I’m sorry for the silence the past week.  We’ve been getting the trailer repaired, which means we’ve been parked at the non-wifi-carrying RV campground adjacent to the repair shop 🙂  I’m sitting here at the Dunkin Donuts nearby, that has free wifi, and good coffee, bless their hearts. 

Staying here has given us time to regroup and think about moving elsewhere. Where to park our trailer home after its fixed.  No where next to a body of water – that’s my only condition.  We could both live the rest of our lives and never see a river again, and be perfectly happy about it. 

Friday we had a little treat. It rained ICE all day, so the world was “closed”, and we were forced to stay inside. That was the sweetest retreat. We used that time to drink hot chocolate, watch movies, and snuggle all day. We needed that! It was like a mini-honeymoon. 

It’s funny how God provides the weirdest little moments to heal the soul.

 

Healing through the camera lens

Since January 14th, I’ve been going through cycles of feeling stuck, and feeling happy to be alive.  Part of me is still in that river.  I don’t know what part that is quite yet…. Adam feels the same way.  I can see it in his eyes. He’s got that same drawn out look.  We’re waiting for whatever happens next, and at the same time, we’re not wasting a single moment – because we know how fast life and everything in it can be taken from you.

Through the last week, we’ve been witness to some amazing and spontaneous acts of grace.  A few people have gone out of their way to make sure we had what we needed not only to replace what was lost, but to make us feel safe and secure, and loved.  Our friends in another county, some sixty miles from us, welcomed us into their home and fed us, gave us clothes and shoes. The Red Cross dispatched someone to us from a hundred miles away, just to make sure we had enough food, gas, propane, clothing, and shelter.  Someone 250 miles away offered to help Adam replace any music or recording equipment we lost in the flood.  It’s been surreal.

Another thing I’ve realized as we have watched all of this unfold, is that for some reason, people who have close to nothing are more willing to give you (literally) the clothes off their backs than rich people are. Rich people tend to look at you with apprehension, not knowing what to say or how to act.  Just an FYI thing – for anyone out there who maybe in a position to help others who are in dire straights, the people who need help after a natural disaster, or something along those lines, won’t have the strength to even ask for it. When we were flooded out of our home and had only minutes to decide what to grab before we dove in the water, the future was the last thing on our minds.  Your numb after an event like that, and time stops for days. This was what amazed me the most. When we were unable to think or move, or know what to do next, that was when our truest friends, and the emergency services of the Red Cross, jumped in with us – and dragged us out, giving us hope and direction.

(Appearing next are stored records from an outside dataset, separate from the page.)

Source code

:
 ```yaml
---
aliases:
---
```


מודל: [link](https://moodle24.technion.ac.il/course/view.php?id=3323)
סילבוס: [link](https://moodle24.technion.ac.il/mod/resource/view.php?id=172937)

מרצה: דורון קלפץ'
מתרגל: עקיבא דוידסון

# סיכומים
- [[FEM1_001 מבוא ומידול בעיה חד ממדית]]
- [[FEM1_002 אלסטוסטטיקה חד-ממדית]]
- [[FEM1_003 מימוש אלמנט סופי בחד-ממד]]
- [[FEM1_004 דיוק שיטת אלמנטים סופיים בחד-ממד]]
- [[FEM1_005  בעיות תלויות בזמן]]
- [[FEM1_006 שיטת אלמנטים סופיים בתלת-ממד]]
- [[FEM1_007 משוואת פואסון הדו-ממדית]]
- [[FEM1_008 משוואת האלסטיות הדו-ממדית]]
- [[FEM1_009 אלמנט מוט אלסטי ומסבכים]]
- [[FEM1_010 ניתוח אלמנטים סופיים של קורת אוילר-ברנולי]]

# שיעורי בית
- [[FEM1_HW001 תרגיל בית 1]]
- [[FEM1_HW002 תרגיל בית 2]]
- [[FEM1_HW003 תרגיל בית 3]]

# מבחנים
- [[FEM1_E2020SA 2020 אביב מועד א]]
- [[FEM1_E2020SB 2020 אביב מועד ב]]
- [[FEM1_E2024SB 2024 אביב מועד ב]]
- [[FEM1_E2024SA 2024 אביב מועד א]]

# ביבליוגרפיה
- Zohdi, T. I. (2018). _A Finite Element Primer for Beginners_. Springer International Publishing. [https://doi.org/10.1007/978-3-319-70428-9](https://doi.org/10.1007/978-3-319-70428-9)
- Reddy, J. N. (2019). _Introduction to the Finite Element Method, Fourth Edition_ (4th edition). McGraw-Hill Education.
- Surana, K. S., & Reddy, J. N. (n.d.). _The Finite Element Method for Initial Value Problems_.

While we were retreating from the soaked earth, we stayed with our friends sixty miles away.  Their home, also known as Sunshine Stables, is a place filled wall to wall, and acre to acre, with love.  Even their animals love you, which is a simple reflection of the hearts of their “people”.  The beauty and the vibes of the place inspired me to start taking pictures.  Adam was up for it, so we started inside the house and made our way out to the barn.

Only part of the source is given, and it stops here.